- Task brief
Retype every line of the data below, starting with the first and ending with the line that contains "Therefore we introduce", but leave out the pictures.

Stored data entries
-- Opening Marker --

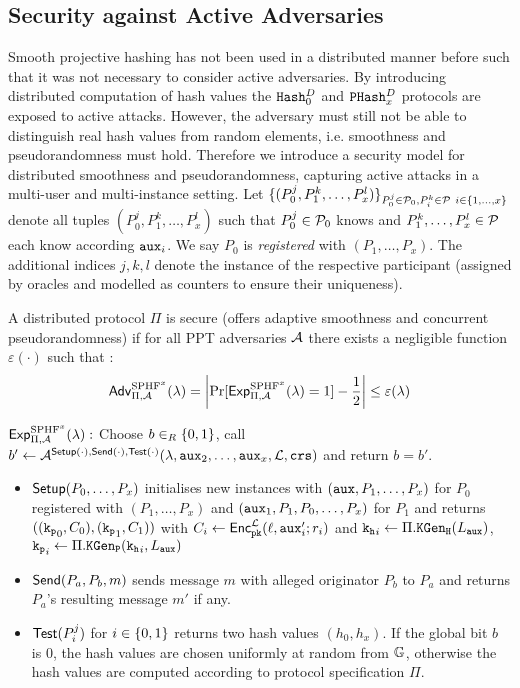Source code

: \subsection{Security against Active Adversaries}
Smooth projective hashing has not been used in a distributed manner before such that it was not necessary to consider active adversaries.
By introducing distributed computation of hash values the $\mathtt{Hash}_0^D$ and $\mathtt{PHash}_x^D$ protocols are exposed to active attacks.
However, the adversary must still not be able to distinguish real hash values from random elements, i.e. smoothness and pseudorandomness must hold.
Therefore we introduce a security model for distributed \SPHFF smoothness and pseudorandomness, capturing active attacks in a multi-user and multi-instance setting.
Let $\{(P^j_0,P^k_1,\dots,P^l_x)\}_{P_0^j\in\mathcal{P}_0,P^k_i\in\mathcal{P}~i\in\{1,\dots,x\}}$ denote all tuples $(P^j_0,P^k_1,\dots,P^l_x)$ such that $P^j_0\in\mathcal{P}_0$ knows \aux and $P^k_1,\dots,P^l_x\in\mathcal{P}$ each know according $\mathtt{aux}_i$.
We say $P_0$ is \emph{registered} with $(P_1,\dots,P_x)$.
The additional indices $j,k,l$ denote the instance of the respective participant (assigned by oracles and modelled as counters to ensure their uniqueness).

\begin{definition}\label{def:activesphff}
A distributed \SPHFF protocol $\Pi$ is secure (offers adaptive smoothness and concurrent pseudorandomness) if for all PPT adversaries $\mathcal{A}$ there exists a negligible function $\varepsilon(\cdot)$ such that :
\[\mathsf{Adv}_{\Pi,\mathcal{A}}^{\text{SPHF}^x}(\lambda)=\left|\Pr[\mathsf{Exp}^{\text{SPHF}^x}_{\Pi,\mathcal{A}}(\lambda)=1]-\frac12\right|\leq\varepsilon(\lambda)\]

\noindent
$\mathsf{Exp}^{\text{SPHF}^x}_{\Pi,\mathcal{A}}(\lambda):$ Choose $b\in_R\{0,1\}$, call $b'\gets\mathcal{A}^{\mathsf{Setup}(\cdot),\mathsf{Send}(\cdot),\mathsf{Test}(\cdot)}(\lambda,\mathtt{aux}_2,\dots,\allowbreak \mathtt{aux}_x,\mathcal{L},\mathtt{crs})$ and return $b=b'$.

\begin{itemize}
	\item $\mathsf{Setup}(P_0,\dots,P_x)$ initialises new instances with $(\mathtt{aux},P_1,\dots,P_x)$ for $P_0$ registered with $(P_1,\dots,P_x)$ and $(\mathtt{aux}_1,P_1,P_0,\dots,P_x)$ for $P_1$ and returns $((\mathtt{k_p}_0,\allowbreak C_0),(\mathtt{k_p}_1,C_1))$ with $C_i\gets\mathsf{Enc}_{\mathtt{pk}}^{\mathcal{L}}(\ell,\mathtt{aux}'_i;r_i)$ and $\mathtt{k_h}_i\gets\Pi.\mathtt{KGen_H}(L_\mathtt{aux})$, $\mathtt{k_p}_i\gets\Pi.\mathtt{KGen_P}(\mathtt{k_h}_i,L_\mathtt{aux})$
		
	\item $\mathsf{Send}(P_a,P_b,m)$ sends message $m$ with alleged originator $P_b$ to $P_a$ and returns $P_a$'s resulting message $m'$ if any.
	
	\item $\mathsf{Test}(P_i^j)$ for $i\in\{0,1\}$ returns two hash values $(h_0,h_x)$. If the global bit $b$ is $0$, the hash values are chosen uniformly at random from $\mathbb{G}$, otherwise the hash values are computed according to protocol specification $\Pi$.
\end{itemize}
\end{definition}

-- Closing Marker --

- Task answer
Source code

: \subsection{Security against Active Adversaries}
Smooth projective hashing has not been used in a distributed manner before such that it was not necessary to consider active adversaries.
By introducing distributed computation of hash values the $\mathtt{Hash}_0^D$ and $\mathtt{PHash}_x^D$ protocols are exposed to active attacks.
However, the adversary must still not be able to distinguish real hash values from random elements, i.e. smoothness and pseudorandomness must hold.
Therefore we introduce a security model for distributed \SPHFF smoothness and pseudorandomness, capturing active attacks in a multi-user and multi-instance setting.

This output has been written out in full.